This most current issue of Rolling Stone is interesting to me for its recall of these events.  My life came to be during a time when social experimentation began.  I grew up with peers with names like Moon and Dweezle and Cuong or Carlos. Vietnam was ending and Reagan era was emerging.

The Summer of Love had a dark side.  Acid was dropped, but heroine
and narcotics soon dominated.  Chaos ensued.  The social experiment had
a backlash, too.  The hippies vacated the San Francisco Haight-Ashbury
to small rural places in Northern California.  Now, crystal shops can
be found in these small mountain and coastal towns.  Today you might
even find a VW bus painted with the rainbow colors of the era.

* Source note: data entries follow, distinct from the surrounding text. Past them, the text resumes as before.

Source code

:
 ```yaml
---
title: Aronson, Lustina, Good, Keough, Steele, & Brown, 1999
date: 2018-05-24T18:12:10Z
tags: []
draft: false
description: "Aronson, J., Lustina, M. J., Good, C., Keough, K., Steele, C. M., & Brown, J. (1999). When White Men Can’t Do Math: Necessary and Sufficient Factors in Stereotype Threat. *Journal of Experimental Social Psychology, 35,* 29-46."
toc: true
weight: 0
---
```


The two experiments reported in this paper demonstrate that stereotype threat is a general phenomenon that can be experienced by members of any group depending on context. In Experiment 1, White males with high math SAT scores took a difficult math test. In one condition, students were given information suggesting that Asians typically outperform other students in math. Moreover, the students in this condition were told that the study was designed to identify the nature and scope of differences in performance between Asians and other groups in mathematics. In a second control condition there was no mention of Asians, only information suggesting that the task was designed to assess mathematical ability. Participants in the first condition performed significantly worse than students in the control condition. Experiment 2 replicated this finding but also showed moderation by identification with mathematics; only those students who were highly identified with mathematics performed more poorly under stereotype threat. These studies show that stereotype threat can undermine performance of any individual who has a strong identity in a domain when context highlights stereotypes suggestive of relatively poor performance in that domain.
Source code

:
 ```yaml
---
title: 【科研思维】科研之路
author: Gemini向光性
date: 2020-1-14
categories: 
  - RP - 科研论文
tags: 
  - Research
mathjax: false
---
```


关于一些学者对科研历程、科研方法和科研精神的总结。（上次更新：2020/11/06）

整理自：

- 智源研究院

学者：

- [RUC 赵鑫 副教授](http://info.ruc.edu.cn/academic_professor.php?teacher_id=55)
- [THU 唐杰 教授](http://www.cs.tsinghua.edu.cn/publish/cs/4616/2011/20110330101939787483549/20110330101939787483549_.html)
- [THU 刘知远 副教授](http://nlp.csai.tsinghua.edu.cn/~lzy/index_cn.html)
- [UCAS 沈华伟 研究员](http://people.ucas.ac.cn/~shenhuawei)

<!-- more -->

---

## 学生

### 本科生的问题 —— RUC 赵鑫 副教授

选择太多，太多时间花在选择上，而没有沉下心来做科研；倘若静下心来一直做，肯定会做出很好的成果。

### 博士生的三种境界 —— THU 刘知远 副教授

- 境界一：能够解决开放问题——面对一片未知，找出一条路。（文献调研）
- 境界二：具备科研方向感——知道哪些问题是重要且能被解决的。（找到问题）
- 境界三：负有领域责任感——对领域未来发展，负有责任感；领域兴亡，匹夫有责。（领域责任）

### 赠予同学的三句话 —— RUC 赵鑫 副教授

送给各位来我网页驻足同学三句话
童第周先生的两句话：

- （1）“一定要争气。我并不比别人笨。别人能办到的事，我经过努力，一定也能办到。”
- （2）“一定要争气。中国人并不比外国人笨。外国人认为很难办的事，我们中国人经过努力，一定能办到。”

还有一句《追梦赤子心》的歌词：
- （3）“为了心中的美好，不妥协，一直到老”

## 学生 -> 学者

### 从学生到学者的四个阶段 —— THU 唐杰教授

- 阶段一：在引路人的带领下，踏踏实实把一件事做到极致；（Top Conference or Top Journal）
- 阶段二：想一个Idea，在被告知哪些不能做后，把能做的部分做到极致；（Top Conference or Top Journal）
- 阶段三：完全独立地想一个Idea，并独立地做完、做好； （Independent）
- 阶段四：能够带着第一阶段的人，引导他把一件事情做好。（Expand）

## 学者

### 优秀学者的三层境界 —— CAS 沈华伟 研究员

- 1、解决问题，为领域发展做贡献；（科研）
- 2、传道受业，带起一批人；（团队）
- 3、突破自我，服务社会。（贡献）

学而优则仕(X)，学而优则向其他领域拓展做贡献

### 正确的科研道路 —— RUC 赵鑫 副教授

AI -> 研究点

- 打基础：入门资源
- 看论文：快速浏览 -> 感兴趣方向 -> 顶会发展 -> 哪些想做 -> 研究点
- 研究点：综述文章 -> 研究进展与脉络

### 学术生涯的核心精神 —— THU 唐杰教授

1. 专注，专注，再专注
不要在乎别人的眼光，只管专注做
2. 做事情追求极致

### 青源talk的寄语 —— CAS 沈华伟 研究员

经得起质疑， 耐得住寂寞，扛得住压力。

The hippie generation, or boomers, eventually discarded the flowers
for Wall Street and BMWs.  My generation, known as "X" emerged while
the once idealistic baby boomers became the pragmatists they are
today.  The  Summer of Love left interesting art, music and cultural
icons such as Jimmy Hendrix and Janis Joplin.  The stale and conforming
50s were discarded for a time of freedom.  Most boomers ended their
experimentation and began families and soon would transform corporate
America.   Society and culture did go through massive changes during
the summer I was born.  This kind of change is now the norm and so much
so that it is almost like The Summer of Love never really happen.